Deadline approaching for Journal of Purdue Undergraduate Research proposals

February 10, 2012

Purdue undergraduate researchers have through Feb. 15 to submit article proposals for the 2012 volume of the Journal of Purdue Undergraduate Research.

All undergraduate researchers affiliated with Purdue are eligible to submit a proposal with the permission of their faculty research advisors. The JPUR Faculty Advisory Board strongly encourages student researchers in the humanities and social sciences to submit proposals so the journal can reflect the breadth of undergraduate research activity at the University.

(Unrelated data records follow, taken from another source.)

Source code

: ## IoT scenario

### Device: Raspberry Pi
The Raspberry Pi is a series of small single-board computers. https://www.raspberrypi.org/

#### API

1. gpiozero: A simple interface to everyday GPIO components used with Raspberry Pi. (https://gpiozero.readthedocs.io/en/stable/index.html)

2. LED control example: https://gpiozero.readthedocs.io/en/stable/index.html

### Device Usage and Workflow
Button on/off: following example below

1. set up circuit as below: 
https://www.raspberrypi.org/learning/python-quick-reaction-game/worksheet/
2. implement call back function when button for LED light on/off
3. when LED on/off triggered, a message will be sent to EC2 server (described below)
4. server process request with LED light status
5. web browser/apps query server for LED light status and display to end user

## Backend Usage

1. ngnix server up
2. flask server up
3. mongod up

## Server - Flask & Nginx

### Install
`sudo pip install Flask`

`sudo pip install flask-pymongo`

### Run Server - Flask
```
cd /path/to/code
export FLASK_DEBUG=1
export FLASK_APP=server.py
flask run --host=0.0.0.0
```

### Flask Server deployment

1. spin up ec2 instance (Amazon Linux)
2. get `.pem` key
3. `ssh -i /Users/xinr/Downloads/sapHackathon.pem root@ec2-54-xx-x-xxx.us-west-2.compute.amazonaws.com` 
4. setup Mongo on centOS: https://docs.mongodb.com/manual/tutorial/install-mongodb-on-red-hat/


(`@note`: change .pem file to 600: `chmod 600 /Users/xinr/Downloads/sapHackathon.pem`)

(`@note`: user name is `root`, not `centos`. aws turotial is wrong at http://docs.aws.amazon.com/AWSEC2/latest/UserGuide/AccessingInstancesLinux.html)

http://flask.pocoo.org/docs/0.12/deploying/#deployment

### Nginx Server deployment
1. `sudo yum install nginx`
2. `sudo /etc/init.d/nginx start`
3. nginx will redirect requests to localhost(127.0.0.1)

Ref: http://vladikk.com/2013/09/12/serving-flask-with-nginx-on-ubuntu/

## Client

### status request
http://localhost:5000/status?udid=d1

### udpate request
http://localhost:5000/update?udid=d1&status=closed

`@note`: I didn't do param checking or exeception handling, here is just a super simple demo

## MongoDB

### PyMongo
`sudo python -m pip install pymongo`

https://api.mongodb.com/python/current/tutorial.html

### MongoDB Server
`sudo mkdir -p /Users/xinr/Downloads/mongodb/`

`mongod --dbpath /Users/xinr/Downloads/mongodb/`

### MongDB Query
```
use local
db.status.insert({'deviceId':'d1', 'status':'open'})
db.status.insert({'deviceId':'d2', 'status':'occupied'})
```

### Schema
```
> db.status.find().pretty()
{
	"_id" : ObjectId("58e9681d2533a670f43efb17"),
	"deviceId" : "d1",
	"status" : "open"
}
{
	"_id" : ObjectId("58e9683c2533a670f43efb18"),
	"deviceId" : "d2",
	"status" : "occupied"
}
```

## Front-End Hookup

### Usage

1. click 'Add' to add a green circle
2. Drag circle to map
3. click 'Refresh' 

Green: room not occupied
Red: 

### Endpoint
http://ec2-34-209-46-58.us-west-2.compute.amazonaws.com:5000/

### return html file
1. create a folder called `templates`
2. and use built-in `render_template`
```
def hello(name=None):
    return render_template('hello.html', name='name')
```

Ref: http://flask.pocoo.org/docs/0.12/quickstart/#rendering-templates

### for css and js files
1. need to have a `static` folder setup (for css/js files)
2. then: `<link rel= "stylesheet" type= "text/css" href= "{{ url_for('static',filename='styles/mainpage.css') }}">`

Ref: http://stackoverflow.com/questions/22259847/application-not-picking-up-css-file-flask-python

The online submission process at www.jpur.org consists of three simple steps: completing an author agreement (students retain the copyright), entering information about the author(s) and faculty advisors, and submitting a 200-500 word abstract describing the research project. All abstracts will be reviewed by Purdue faculty members before the JPUR Faculty Advisory Board decides which authors will be invited to expand their abstract into a 2,500-word article and which projects will be presented as a 250-word "research snapshot."
  
In 2011, the inaugural year of publication, seven articles were published in JPUR, representing a 16 percent acceptance rate -- equivalent to that rate in many disciplinary journals.

The aim of JPUR, which is financially supported by the Office of the Provost, is to highlight the best undergraduate research from the more than 2,000 projects conducted at Purdue every year. Authors of accepted articles are coached in writing techniques by instructors from Purdue Libraries and the Online Writing Lab. The students also are paired with members of the JPUR Student Editorial Board, who help to make the research presented is accessible to a broader audience. Each article is edited and the presentation designed by students with substantial support from Purdue University Press and the Office of Marketing and Media.
  
"Our aim is to present research at a level equivalent to Scientific American," said Charles Watkinson, director of Purdue University Press. "We try to help student authors articulate the importance of their research to the broader community, and use design techniques to make the work as accessible as possible, but without dumbing down the content."

More than 8,000 printed copies of the first volume of JPUR were circulated in 2011, and several thousand additional readers accessed the journal online, where it is freely accessible at www.jpur.org. Copies were distributed to alumni and potential employers as well as students and faculty, and publicity materials promoting the work of the student authors were sent to 20,000 recipients.
  
"I am looking forward to some more really interesting articles in JPUR 2012 that showcase the great opportunities for undergraduate research at Purdue," says Dale Whittaker, vice provost for undergraduate academic affairs. "I want the second issue, like the first, to raise awareness of and celebrate the really amazing creativity and discipline of our undergraduate students."